● Material for the task:
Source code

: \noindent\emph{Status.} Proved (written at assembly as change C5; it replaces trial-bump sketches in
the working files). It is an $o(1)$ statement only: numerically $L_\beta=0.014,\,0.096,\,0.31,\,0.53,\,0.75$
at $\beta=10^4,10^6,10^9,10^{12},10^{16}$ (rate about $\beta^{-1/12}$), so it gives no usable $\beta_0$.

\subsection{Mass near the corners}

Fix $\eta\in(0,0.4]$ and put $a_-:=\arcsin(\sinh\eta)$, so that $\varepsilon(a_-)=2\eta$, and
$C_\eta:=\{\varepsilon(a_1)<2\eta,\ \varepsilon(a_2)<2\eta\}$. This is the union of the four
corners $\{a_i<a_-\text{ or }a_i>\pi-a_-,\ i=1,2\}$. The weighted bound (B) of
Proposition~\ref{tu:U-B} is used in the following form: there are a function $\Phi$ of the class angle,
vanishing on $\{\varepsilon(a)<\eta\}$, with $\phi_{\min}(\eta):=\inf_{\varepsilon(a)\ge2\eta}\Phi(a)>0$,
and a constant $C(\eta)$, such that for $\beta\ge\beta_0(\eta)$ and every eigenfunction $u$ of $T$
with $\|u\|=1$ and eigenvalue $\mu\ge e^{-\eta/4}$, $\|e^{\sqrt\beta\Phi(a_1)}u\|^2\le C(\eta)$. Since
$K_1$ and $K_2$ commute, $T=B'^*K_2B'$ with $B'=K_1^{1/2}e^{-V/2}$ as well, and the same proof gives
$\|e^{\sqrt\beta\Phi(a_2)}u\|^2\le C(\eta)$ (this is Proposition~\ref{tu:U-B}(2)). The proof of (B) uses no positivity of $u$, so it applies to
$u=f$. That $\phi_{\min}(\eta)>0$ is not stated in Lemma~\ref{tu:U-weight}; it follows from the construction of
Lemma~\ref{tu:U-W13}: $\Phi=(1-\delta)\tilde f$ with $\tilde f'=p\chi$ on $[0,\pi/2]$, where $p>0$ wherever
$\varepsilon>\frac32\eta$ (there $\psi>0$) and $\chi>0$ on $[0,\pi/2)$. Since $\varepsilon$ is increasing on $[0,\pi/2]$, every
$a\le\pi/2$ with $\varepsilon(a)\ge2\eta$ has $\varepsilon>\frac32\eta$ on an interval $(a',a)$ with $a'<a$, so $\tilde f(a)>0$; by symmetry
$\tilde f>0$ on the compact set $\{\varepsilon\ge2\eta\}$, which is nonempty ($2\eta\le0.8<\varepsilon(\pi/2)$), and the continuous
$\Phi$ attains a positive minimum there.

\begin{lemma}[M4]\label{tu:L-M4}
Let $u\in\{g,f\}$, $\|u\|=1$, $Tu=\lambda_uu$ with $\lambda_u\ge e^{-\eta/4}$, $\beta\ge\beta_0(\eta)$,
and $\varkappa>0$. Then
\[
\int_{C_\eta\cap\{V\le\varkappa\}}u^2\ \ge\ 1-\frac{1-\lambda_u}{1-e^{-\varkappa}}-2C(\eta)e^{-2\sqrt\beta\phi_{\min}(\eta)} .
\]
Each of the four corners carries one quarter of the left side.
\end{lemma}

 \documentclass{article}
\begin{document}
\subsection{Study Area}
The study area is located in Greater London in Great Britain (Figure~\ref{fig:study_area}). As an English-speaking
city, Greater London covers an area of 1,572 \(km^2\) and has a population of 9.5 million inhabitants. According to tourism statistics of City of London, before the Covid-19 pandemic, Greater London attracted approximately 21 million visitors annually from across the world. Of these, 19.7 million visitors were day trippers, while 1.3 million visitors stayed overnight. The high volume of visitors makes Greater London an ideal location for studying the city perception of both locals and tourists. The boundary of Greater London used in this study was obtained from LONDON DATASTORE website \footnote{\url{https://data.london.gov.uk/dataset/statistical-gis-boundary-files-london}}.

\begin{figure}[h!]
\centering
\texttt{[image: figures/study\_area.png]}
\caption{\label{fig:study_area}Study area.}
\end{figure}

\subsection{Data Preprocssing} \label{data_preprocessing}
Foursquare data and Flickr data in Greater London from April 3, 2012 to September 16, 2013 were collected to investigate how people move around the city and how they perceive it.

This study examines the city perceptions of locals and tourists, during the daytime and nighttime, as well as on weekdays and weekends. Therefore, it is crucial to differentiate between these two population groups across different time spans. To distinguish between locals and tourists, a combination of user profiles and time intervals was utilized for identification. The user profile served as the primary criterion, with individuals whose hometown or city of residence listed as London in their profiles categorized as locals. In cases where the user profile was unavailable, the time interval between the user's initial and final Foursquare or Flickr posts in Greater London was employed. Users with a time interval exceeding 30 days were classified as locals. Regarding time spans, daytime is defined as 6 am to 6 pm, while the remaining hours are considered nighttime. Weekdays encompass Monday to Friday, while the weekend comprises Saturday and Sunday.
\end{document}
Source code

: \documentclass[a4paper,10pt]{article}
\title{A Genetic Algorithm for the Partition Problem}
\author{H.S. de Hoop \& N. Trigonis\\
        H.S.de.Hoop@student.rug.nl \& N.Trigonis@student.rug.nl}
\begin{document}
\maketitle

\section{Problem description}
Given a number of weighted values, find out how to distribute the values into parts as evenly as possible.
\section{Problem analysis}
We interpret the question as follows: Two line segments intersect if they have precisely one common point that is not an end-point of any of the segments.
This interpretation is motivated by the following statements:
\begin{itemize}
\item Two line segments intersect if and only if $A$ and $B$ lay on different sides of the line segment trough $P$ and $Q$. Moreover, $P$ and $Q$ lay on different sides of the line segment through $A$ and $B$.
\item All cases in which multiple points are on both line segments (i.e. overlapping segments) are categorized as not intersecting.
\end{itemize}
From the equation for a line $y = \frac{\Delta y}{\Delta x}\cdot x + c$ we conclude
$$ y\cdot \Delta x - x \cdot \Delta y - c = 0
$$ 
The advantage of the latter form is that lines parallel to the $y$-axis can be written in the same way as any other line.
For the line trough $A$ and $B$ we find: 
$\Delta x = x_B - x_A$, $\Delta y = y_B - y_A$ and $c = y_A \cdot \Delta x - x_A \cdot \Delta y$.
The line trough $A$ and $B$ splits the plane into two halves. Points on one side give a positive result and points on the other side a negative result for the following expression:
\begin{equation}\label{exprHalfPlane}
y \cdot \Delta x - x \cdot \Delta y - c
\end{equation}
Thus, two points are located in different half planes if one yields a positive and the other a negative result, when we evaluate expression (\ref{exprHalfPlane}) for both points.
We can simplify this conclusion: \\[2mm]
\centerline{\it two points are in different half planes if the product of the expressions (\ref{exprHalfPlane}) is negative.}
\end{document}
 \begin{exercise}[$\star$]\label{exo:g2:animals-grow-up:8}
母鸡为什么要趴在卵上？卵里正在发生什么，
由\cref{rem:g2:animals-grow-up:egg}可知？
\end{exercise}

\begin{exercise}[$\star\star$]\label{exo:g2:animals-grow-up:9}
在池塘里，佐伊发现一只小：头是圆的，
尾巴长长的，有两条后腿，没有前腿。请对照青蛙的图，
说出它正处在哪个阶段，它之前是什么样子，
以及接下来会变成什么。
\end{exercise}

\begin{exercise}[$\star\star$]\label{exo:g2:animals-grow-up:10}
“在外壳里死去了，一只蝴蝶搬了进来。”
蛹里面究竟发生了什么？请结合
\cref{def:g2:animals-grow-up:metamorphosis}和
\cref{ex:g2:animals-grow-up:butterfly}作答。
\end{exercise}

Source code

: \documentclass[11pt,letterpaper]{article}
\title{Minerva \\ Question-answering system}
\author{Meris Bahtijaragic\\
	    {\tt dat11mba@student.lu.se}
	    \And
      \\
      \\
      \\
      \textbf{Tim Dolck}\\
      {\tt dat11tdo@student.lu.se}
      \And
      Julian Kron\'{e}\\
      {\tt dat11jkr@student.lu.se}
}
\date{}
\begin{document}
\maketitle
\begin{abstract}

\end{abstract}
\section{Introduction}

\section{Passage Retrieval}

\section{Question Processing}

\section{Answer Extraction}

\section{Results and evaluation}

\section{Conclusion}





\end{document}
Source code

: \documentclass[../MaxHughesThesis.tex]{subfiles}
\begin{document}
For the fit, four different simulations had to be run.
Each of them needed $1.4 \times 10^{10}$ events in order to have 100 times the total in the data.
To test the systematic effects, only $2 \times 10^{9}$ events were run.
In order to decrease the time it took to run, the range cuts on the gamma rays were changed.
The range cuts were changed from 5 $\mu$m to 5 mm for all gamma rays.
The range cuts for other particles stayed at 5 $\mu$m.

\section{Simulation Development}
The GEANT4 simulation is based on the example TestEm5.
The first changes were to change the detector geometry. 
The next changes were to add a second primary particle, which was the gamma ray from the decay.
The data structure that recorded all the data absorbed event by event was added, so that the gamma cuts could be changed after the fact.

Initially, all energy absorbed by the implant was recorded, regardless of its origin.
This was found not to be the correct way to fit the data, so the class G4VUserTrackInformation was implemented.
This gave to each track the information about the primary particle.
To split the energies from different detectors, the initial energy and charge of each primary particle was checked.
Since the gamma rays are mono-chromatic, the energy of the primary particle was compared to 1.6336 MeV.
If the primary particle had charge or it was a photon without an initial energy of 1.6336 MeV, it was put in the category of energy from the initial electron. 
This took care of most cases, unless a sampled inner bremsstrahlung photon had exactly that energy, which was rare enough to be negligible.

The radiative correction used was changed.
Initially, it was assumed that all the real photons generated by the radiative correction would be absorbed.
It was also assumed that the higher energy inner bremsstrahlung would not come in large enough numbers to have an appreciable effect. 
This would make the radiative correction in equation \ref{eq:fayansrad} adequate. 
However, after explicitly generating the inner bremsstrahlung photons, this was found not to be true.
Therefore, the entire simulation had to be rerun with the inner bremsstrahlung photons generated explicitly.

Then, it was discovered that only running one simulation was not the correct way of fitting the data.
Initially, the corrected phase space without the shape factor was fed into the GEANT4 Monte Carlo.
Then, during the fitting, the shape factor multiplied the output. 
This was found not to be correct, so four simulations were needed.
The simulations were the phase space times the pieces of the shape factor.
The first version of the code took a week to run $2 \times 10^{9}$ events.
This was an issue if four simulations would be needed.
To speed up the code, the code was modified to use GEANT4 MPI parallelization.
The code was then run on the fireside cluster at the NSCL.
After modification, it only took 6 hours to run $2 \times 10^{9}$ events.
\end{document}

● Assigned task:
Isolate each line of the listing above that includes "Proposition". Copy it.

● Expected output:
Proposition~\ref{tu:U-B} is used in the following form: there are a function $\Phi$ of the class angle,
$\|e^{\sqrt\beta\Phi(a_2)}u\|^2\le C(\eta)$ (this is Proposition~\ref{tu:U-B}(2)). The proof of (B) uses no positivity of $u$, so it applies to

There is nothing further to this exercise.